--- Source information ---

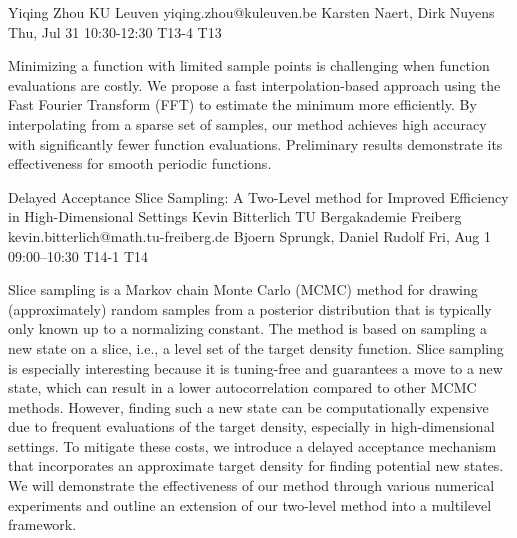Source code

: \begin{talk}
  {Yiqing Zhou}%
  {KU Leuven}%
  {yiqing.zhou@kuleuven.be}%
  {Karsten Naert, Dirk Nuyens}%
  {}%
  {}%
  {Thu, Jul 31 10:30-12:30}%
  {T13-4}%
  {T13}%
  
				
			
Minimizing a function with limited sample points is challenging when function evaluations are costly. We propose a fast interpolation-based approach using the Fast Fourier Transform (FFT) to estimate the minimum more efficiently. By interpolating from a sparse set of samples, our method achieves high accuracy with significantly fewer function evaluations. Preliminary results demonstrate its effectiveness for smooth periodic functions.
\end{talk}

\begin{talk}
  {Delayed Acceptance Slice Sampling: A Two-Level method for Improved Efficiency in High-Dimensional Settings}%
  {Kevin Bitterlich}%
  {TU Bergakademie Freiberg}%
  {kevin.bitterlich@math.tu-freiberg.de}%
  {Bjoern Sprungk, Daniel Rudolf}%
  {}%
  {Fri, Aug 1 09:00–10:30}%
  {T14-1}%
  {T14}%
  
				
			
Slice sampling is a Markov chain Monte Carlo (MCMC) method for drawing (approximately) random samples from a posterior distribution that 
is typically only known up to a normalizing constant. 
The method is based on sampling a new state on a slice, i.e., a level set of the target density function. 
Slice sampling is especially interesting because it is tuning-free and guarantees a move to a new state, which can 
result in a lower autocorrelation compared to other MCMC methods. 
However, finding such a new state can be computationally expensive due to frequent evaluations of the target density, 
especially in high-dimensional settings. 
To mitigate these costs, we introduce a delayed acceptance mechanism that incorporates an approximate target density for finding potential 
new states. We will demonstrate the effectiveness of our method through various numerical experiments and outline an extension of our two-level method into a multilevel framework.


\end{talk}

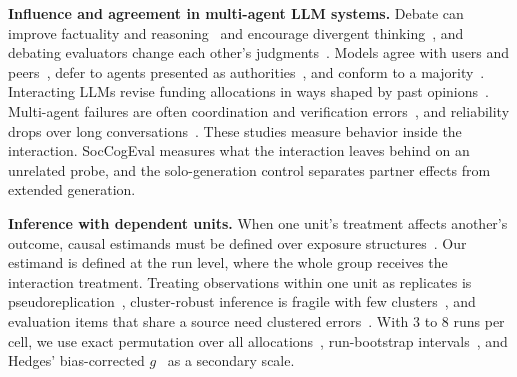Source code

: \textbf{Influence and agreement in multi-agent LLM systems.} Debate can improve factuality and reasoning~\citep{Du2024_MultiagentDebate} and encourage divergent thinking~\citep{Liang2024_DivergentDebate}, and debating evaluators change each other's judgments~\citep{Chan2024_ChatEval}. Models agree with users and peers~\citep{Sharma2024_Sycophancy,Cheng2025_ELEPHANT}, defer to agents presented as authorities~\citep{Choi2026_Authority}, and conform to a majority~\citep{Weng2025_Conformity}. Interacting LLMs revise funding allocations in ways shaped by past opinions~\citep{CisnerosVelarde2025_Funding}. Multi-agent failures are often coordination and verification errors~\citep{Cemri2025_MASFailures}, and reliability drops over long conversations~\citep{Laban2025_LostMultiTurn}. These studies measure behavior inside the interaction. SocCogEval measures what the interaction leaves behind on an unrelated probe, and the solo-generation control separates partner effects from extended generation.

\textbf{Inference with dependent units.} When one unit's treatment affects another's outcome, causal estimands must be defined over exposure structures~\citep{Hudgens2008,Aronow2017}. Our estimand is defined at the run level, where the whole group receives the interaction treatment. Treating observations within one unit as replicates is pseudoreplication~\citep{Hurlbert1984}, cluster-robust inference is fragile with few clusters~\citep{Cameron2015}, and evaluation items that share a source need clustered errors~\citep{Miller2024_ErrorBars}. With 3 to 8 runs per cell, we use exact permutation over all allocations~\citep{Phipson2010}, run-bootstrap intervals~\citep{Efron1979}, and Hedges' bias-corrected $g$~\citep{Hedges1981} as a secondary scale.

---
--- Source information ---

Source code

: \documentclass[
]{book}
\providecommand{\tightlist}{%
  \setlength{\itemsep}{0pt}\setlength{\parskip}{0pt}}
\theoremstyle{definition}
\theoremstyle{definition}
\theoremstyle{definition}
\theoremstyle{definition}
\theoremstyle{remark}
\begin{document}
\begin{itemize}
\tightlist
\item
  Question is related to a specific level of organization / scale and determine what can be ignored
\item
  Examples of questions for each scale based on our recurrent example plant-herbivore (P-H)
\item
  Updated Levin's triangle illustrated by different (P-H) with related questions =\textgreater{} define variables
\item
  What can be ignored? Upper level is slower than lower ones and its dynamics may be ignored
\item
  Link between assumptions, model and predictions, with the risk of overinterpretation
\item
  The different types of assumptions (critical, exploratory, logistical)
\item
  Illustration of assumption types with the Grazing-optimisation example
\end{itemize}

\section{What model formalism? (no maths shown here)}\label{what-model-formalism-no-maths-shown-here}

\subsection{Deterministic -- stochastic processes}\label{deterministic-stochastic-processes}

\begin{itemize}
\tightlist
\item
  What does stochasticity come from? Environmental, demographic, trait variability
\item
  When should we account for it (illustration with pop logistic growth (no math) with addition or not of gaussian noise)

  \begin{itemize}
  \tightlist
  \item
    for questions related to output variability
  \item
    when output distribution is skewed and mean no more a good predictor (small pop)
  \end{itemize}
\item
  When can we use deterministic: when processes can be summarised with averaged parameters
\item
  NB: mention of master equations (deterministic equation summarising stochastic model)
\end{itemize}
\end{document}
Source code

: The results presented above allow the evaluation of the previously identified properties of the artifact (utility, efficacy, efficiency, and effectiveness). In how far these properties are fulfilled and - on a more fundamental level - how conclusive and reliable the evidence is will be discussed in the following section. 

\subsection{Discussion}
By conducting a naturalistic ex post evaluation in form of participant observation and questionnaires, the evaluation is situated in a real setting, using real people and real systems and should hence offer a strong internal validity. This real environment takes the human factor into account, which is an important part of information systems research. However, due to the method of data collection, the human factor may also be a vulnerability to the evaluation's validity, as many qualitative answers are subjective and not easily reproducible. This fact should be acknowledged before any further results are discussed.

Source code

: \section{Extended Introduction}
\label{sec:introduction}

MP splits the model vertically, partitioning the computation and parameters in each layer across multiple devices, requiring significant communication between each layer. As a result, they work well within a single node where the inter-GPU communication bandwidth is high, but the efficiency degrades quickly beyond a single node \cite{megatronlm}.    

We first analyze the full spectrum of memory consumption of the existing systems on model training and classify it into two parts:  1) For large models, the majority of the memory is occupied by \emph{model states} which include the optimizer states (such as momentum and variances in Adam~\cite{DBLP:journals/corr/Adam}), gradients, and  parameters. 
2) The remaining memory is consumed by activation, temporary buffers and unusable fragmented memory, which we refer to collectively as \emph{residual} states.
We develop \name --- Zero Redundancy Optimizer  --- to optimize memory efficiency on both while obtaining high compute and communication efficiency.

---

▶ [Directions]: Go through the entries above and copy each line holding the string "density".

▶ [Your response]:
The method is based on sampling a new state on a slice, i.e., a level set of the target density function. 
However, finding such a new state can be computationally expensive due to frequent evaluations of the target density, 
To mitigate these costs, we introduce a delayed acceptance mechanism that incorporates an approximate target density for finding potential 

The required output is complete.